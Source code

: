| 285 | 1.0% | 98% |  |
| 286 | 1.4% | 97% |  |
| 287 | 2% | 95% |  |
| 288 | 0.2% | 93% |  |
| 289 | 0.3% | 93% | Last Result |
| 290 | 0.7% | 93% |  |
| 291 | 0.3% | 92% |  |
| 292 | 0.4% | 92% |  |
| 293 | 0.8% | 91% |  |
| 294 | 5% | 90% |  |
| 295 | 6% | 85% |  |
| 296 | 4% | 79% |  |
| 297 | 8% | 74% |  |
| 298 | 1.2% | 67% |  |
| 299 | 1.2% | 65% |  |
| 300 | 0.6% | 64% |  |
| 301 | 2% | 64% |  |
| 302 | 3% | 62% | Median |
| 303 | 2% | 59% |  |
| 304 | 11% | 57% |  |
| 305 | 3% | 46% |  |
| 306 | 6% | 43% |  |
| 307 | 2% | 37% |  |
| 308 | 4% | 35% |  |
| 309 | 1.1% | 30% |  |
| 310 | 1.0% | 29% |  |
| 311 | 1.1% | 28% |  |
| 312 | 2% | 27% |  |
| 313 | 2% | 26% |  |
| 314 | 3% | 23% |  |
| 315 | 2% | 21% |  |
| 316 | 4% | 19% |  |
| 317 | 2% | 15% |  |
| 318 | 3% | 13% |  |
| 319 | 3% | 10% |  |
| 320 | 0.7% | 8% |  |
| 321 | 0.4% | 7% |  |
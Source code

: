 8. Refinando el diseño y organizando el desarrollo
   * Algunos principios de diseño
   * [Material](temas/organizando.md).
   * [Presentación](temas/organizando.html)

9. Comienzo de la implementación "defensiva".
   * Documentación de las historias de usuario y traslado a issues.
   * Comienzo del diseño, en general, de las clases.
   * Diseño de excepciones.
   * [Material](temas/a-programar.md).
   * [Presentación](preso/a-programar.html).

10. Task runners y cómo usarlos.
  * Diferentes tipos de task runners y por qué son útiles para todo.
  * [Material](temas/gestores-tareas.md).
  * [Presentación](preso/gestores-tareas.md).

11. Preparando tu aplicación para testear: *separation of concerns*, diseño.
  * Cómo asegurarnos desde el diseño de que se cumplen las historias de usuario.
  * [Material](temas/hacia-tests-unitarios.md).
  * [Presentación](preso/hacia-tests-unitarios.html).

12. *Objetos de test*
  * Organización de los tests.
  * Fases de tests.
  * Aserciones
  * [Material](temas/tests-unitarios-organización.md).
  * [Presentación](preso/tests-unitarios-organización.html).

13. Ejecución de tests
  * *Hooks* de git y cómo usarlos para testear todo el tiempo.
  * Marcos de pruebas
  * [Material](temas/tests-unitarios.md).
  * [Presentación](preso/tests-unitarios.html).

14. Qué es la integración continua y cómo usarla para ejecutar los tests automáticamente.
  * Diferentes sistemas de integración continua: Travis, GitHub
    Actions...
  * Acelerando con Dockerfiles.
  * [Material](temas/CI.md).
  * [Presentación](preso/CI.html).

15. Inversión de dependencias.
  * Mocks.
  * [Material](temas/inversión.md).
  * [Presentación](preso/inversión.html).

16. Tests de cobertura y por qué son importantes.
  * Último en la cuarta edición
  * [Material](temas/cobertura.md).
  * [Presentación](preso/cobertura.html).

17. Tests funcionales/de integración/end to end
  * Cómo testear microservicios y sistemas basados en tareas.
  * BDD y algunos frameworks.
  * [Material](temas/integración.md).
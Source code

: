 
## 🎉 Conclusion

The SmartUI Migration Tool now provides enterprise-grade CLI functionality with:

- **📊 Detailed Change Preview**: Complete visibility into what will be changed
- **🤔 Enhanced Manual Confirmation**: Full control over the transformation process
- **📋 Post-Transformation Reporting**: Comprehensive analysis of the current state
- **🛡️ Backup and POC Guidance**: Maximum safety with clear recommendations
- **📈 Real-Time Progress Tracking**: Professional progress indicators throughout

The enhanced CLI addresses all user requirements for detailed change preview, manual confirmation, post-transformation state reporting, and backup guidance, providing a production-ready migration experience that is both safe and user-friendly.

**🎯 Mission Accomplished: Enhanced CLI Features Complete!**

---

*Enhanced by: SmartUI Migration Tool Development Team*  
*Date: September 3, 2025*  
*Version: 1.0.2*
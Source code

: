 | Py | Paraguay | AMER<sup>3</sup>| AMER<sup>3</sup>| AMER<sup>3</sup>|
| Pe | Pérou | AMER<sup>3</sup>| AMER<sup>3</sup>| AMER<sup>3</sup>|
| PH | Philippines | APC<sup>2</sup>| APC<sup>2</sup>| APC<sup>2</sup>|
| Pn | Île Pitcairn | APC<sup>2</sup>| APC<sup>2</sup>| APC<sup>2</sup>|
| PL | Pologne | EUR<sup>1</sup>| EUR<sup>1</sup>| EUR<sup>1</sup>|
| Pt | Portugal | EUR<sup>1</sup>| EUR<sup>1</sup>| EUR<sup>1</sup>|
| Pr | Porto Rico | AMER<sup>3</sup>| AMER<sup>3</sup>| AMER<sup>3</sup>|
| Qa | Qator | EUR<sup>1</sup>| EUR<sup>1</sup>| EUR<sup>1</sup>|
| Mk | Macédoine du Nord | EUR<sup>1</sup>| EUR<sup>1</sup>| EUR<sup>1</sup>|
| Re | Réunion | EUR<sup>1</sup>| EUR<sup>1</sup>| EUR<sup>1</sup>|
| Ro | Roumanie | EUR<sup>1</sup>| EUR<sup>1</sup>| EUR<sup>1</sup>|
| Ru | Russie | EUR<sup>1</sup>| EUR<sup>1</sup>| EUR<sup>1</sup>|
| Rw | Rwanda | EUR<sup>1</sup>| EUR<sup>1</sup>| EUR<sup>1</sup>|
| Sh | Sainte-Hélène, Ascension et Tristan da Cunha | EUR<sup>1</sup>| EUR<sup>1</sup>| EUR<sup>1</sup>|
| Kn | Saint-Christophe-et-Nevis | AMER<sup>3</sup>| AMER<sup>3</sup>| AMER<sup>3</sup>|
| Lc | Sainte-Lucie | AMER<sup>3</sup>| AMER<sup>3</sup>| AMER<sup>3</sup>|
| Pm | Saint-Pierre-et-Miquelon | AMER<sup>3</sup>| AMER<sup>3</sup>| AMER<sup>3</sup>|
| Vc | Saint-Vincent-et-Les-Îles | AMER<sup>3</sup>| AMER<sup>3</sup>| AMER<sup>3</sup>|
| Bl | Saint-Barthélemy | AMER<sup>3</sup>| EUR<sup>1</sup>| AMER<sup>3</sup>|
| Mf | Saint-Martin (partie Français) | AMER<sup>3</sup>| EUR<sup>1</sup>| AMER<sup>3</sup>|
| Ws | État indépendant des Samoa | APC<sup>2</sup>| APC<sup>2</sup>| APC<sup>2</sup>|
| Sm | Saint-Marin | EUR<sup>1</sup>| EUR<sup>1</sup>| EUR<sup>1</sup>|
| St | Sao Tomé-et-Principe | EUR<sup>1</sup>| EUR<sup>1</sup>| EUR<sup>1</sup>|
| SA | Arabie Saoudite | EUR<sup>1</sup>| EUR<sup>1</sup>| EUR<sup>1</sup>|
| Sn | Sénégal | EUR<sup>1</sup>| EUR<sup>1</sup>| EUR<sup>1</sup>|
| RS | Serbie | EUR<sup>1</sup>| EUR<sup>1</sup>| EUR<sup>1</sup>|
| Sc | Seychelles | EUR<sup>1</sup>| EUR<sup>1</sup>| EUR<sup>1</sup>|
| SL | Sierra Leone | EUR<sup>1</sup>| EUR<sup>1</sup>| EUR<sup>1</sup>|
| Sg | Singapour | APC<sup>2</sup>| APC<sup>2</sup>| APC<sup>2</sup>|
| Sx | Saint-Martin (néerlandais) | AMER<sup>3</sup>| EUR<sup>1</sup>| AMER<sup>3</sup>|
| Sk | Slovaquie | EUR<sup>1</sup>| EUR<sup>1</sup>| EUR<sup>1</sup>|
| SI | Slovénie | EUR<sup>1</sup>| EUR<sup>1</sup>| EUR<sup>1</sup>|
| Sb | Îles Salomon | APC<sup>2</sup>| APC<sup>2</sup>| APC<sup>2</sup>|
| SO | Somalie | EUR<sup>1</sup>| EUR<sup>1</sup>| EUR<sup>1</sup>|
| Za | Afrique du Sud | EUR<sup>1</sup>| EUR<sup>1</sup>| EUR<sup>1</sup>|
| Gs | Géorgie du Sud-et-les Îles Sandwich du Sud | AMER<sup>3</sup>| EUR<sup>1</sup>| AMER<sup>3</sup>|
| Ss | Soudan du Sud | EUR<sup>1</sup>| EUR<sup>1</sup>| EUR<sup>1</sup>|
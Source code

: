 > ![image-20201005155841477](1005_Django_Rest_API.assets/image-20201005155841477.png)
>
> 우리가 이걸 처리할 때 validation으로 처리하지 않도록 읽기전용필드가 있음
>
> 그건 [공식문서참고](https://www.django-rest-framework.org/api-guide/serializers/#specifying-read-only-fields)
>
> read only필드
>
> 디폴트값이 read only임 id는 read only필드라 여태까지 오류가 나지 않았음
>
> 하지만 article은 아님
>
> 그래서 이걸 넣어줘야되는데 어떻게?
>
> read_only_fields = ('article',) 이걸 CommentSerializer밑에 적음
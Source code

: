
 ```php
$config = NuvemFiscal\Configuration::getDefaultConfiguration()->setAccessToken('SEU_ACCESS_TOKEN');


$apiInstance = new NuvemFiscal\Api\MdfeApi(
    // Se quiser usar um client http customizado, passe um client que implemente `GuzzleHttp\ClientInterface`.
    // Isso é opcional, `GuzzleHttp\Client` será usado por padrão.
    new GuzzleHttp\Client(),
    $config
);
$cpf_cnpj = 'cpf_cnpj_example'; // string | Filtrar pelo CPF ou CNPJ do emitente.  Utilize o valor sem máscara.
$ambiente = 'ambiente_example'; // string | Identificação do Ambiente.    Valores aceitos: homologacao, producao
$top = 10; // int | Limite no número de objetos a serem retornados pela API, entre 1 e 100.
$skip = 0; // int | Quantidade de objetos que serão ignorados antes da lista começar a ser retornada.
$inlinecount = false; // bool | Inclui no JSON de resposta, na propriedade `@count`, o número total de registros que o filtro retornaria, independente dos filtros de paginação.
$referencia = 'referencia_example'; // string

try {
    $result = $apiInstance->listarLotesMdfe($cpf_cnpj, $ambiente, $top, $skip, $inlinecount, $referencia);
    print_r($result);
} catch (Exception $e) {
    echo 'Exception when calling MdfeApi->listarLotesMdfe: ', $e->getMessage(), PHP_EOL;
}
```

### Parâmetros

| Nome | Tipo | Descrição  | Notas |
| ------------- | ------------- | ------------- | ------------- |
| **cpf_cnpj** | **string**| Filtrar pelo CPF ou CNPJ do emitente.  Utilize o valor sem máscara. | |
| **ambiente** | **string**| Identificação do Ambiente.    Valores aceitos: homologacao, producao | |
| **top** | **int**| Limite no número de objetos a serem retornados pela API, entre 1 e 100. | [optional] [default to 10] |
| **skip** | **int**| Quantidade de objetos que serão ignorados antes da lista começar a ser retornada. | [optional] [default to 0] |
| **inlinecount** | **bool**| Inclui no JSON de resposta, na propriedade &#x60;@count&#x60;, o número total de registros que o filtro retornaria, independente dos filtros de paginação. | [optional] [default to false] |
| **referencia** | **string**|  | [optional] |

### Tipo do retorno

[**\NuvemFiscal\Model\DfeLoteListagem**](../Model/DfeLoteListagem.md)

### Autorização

—————

WHAT YOU WILL DO:
Please copy each line of the records above that holds the word "Îles".

RESPONSE:
| Vc | Saint-Vincent-et-Les-Îles | AMER<sup>3</sup>| AMER<sup>3</sup>| AMER<sup>3</sup>|
| Sb | Îles Salomon | APC<sup>2</sup>| APC<sup>2</sup>| APC<sup>2</sup>|
| Gs | Géorgie du Sud-et-les Îles Sandwich du Sud | AMER<sup>3</sup>| EUR<sup>1</sup>| AMER<sup>3</sup>|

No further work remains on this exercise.